|
The Bartender in Chicago
I like Chicago.
In fact, I liked the city long before I ever paid it a visit.
I can trace this affection to the lovable Cubs, when WGN-TV broadcast
their baseball games into our living room in Tennessee while I was in
high school. The Cubs, of course, were not very good. But they played
in a stadium so simply wonderful that it became quite impossible to
root against them, even if they were maddeningly inconsistent in their
play (if not their results), losing 18-16 one day and 2-1 the next.
Some years later, after moving to Southern California, I made another
remote connection to the city. This was through a local group of transplanted
Chicagoans that became my friends.
They called themselves WACCO. It stood for the West Coast Association
of Crazy Chicagoans and Others (I was an "Other"), and they
were. Crazy, that is. They were a lively bunch that kept a second home
in the local bars and took every occasion of a Chicago team visiting
Los Angeles to drink a bunch of imported Old Style beer and take bus
trips to the games.
They showed me what a fun-loving group of people Chicagoans are, weather
and Cubbies success be damned. They were down to earth and all about
having fun. They were also huge sports fans, die-hards to the end. Leaving
a baseball game in the seventh inning was one Los Angeles custom they
could never adopt.
How could one not enjoy the company of such fine folks and love the
city from which they came??
Eventually, I made it to Chicago. It wasn't without some hesitation,
though. After all, this was a place that once burned to the ground,
only to have the locals blame it on some old lady's cow. And there were
gangsters here in the 30s.
But there were also lots of speakeasies, and I took that as a sure
sign that Chicago was a lively town perfectly party suited for The Bartender.

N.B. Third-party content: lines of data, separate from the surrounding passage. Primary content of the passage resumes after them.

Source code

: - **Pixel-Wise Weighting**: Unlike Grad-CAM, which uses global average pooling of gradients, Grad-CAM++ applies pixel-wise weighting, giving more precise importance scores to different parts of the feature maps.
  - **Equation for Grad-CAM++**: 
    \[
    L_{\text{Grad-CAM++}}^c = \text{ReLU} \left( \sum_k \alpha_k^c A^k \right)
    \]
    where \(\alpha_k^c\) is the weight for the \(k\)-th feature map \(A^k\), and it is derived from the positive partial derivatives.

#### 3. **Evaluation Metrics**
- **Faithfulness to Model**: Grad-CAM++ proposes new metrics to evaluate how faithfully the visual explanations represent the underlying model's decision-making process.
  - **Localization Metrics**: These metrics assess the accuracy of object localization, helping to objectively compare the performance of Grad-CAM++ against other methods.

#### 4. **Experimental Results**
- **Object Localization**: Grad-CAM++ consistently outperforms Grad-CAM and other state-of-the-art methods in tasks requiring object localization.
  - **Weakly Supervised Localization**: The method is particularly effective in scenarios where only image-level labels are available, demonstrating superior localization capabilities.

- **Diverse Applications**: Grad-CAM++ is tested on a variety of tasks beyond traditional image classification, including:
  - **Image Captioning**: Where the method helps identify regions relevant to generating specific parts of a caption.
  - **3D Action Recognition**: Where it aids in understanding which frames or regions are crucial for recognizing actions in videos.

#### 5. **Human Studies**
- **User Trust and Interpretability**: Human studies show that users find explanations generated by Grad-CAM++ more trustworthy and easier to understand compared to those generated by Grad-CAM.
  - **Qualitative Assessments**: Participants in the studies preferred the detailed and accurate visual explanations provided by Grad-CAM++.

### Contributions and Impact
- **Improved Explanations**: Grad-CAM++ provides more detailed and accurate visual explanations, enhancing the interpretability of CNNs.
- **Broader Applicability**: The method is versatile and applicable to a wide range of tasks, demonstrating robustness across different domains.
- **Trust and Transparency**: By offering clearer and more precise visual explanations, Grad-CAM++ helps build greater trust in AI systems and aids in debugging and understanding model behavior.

My first experience did not disappoint. Wrigley Field turned out to
be far better in person than it ever looked on WGN. The game was sandwiched
between a pre-game gathering at Murphy's Bleachers and a post-game bash
at the Cubby Bear, making it the Cubs' version of the three-run homer.
Then there was the "el." Having grown up in the South and
later living in Los Angeles, it was my first stab at public transportation.
What a marvel it was to walk out my hotel door, onto a platform and
into a moving box that whisked me and hundreds of others to the very
gates of Wrigley Field, all without giving even a passing thought to
parking.
Based on advice of the WACCOs, my first night ended in The Lodge (as
well as each subsequent evening). I wandered in at what in Los Angeles
is light-raising, door-locking, we've-already-had-last-call time, yet
here the place was just coming alive.
A steady stream of locals flowed through the door during the next
couple of hours, each full of Midwestern hospitality. The look and decor
of the Lodge, combined with the warmth of the people inside it, was
reminiscent of a weekend retreat in the woods with limitless beer shared
among long-lost friends. All that was missing was a campfire.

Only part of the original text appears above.